■ AIM OF THE EXERCISE: Go through the data and copy each line where the word "Biggl" shows up.

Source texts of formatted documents
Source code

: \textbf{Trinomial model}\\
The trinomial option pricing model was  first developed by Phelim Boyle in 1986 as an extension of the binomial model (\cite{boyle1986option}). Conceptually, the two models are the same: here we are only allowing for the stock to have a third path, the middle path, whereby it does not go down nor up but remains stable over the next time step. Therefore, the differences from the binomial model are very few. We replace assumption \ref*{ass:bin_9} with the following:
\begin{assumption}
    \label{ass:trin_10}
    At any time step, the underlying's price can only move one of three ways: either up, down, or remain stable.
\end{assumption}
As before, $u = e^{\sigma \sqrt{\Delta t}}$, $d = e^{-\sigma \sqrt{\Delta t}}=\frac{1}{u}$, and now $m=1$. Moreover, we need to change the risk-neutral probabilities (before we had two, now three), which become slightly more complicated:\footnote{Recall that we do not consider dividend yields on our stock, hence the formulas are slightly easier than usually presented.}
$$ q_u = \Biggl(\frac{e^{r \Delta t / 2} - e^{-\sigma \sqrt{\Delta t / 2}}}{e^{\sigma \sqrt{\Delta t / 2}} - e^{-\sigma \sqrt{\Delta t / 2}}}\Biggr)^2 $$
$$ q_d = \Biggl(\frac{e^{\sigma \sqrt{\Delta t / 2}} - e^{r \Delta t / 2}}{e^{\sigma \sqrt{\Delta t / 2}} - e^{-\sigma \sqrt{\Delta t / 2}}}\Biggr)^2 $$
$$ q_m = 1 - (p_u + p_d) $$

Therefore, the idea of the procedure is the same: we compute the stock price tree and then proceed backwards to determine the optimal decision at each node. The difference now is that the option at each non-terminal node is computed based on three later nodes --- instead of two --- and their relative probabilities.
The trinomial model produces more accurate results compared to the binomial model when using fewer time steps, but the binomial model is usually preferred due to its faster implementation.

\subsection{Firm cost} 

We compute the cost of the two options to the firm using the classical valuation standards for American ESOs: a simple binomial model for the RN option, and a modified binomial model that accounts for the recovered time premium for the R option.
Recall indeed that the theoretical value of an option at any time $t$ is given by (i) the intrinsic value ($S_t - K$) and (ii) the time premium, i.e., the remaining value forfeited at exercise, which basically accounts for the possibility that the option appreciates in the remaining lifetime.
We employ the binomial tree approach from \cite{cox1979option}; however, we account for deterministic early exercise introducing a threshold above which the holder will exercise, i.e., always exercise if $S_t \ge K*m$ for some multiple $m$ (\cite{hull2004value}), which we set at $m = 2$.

■ COMPLETED TASK:
$$ q_u = \Biggl(\frac{e^{r \Delta t / 2} - e^{-\sigma \sqrt{\Delta t / 2}}}{e^{\sigma \sqrt{\Delta t / 2}} - e^{-\sigma \sqrt{\Delta t / 2}}}\Biggr)^2 $$
$$ q_d = \Biggl(\frac{e^{\sigma \sqrt{\Delta t / 2}} - e^{r \Delta t / 2}}{e^{\sigma \sqrt{\Delta t / 2}} - e^{-\sigma \sqrt{\Delta t / 2}}}\Biggr)^2 $$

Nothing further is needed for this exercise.